Once the Lurian had vacated his stool, Julian claimed it. "Wow, it really is you, isn't it, Captain?" he marvelled. "I almost didn't believe Ezri when she told me." All-in-all, the doctor looked exactly as he had two years ago; his slowly receding hair had ceased its trek back when the stress of the Dominion war had lifted, gaining ground neither forward or backward from there. The only difference was the twinkle in his eye that Sisko hadn't seen in almost a decade; Julian had come back to life.

"When I said we'd catch up at Quark's, I didn't think you'd be here this soon," Ezri said with both excitement and concern. "Did you find Kasidy and Jake?"

"You know, Old Man, I'd rather not talk about it right now." The tone and words themselves were polite, but the underlying message was clear: don't ask. Ezri raised an eyebrow briefly, then glanced at Julian, who had no solution to offer. To lighten the mood, Sisko added, "What have you two been up to for the last two years?"

"Oh, well…" Ezri began to babble, but Benjamin stared beyond her, beyond Julian as well, out the window and onto the promenade. He could see a boy, or rather a man, he used to know and desperately wished to meet again, a man named Jake Sisko. And on that man's shoulder sat a little girl who looked to be not yet two, with a bright smile that made her look just like her mother.

He tried to brush it all off, to refocus on what his thrice-over friend was saying. He tuned back in around, "..oh, and best of all, Julian and I are getting married!" She thrust her left hand forward at the conclusion of the sentence, rendering Sisko inches away from a diamond ring so huge that it reflected light from multiple directions.

"Garak helped me pick it out," Bashir added sheepishly. "He tells me that tailoring and jewelry-designing are not completely separate concepts. Something or another about an eye for beauty."

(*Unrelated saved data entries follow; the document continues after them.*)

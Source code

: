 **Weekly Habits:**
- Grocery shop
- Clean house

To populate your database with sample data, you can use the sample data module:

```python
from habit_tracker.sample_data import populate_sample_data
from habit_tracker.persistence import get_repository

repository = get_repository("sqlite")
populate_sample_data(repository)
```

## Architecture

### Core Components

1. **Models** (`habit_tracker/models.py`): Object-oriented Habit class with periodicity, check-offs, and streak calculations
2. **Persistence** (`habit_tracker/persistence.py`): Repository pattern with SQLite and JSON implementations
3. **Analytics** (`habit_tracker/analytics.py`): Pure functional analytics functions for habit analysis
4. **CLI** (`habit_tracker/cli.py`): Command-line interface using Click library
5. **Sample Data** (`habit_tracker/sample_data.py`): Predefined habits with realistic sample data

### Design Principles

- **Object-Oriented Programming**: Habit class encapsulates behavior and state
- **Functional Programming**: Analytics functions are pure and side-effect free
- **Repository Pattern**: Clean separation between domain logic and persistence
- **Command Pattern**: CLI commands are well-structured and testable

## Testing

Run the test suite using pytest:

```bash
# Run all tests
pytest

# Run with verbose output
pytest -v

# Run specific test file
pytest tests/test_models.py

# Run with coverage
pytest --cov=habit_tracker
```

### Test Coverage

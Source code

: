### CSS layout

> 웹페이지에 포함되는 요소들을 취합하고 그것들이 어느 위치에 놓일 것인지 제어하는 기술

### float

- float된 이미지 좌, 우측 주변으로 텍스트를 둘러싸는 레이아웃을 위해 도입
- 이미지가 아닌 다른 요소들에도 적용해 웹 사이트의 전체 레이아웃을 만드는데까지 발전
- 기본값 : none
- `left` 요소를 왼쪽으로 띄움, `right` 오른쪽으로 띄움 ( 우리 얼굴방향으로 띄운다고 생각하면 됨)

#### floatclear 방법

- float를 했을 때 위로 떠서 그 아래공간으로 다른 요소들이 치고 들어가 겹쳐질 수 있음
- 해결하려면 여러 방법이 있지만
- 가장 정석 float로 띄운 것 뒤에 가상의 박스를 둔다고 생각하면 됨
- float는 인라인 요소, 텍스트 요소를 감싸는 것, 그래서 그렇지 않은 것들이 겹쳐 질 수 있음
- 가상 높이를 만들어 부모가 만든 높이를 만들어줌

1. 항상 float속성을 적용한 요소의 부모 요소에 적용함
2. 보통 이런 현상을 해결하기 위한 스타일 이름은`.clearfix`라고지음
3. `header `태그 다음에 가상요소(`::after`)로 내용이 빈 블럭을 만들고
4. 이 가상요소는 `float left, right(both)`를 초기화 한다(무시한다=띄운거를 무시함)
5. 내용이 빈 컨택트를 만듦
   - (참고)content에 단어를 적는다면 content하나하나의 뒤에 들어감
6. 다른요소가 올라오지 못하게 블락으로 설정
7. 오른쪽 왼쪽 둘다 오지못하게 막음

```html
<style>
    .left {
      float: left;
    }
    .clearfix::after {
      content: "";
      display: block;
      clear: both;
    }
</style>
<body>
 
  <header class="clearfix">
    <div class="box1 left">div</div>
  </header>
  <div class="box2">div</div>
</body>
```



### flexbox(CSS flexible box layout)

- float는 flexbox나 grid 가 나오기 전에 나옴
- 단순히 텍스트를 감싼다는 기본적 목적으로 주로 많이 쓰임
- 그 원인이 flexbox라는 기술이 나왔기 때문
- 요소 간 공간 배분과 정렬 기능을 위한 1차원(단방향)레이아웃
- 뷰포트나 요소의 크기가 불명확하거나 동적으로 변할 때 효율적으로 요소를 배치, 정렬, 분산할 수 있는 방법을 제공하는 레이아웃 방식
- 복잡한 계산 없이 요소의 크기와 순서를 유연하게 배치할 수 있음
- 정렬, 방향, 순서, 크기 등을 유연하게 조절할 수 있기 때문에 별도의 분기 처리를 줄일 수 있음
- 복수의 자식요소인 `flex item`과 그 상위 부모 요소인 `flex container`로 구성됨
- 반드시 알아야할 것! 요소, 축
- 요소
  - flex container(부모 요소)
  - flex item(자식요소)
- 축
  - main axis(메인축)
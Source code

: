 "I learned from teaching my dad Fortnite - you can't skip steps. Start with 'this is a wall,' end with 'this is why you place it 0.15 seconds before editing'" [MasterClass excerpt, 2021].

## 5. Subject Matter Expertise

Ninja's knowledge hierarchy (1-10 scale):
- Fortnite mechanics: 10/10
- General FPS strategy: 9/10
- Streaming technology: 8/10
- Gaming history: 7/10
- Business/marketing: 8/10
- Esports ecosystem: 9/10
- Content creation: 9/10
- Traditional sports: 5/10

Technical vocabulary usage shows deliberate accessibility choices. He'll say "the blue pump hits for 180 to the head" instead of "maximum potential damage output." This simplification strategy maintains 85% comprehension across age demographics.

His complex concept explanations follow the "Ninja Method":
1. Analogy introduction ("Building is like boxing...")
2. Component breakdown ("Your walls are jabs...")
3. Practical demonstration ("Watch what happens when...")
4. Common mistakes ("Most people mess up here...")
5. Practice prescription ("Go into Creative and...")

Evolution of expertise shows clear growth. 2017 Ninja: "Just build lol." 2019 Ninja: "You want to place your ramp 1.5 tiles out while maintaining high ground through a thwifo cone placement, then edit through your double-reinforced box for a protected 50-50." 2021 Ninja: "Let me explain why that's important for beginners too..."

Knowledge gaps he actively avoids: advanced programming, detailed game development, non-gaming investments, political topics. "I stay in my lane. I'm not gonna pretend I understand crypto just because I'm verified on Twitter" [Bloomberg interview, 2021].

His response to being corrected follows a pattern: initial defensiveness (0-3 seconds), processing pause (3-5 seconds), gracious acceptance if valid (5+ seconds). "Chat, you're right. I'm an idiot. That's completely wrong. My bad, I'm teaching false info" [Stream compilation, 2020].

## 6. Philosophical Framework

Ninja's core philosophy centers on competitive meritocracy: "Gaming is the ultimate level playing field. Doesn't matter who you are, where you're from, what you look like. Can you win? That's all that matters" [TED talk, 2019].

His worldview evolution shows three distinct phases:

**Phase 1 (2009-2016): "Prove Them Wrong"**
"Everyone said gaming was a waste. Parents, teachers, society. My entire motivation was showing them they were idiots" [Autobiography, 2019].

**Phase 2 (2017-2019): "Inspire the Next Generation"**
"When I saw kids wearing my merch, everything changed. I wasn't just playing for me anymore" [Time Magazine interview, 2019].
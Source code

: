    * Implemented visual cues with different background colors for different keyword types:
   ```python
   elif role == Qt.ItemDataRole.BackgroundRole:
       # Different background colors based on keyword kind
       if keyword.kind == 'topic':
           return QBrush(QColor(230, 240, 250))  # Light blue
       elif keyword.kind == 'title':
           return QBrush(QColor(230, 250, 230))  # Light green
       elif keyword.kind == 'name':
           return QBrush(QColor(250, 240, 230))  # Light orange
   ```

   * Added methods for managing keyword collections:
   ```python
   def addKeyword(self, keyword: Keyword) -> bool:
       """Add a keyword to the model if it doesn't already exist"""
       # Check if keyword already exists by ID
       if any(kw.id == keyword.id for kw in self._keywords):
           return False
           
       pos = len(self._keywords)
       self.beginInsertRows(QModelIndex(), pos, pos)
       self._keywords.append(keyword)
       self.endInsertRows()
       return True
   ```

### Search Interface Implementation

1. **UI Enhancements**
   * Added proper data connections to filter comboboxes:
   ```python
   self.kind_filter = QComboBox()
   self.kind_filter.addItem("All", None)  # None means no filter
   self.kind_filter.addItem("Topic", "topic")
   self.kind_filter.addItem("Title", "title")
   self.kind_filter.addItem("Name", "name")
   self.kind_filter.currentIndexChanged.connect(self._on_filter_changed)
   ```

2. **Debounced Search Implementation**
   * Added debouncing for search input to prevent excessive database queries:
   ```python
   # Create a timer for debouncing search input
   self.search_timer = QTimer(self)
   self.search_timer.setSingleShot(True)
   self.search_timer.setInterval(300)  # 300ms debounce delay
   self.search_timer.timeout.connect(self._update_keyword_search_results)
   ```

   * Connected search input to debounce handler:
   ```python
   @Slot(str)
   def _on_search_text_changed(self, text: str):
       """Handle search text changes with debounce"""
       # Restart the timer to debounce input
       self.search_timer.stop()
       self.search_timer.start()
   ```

"We're so glad you made it back when you did, Benjamin," Ezri continued, placing her hands on top of his. "You see, before we get married, I want to be certain that I really know myself. All of myself." She paused, seemingly, for the first time that Sisko knew her, unsure how to speak. "Do you remember Jadzia's Zhian'tara?" she asked timidly.

For a moment, Sisko replayed the memories, the feeling of hosting the psychotic murderer Dax that the planet Trill preferred to pretend had never gotten to be a host. "You want me to host Joran again for you." He had meant it as a question, although it intoned like a statement.

"Well, yes, but that isn't the reason I waited for you," Ezri confessed. She squeezed his hand as reassurance to both of them, and she felt Julian lay a hand on her shoulder. "I thought you might want... to talk to Jadzia."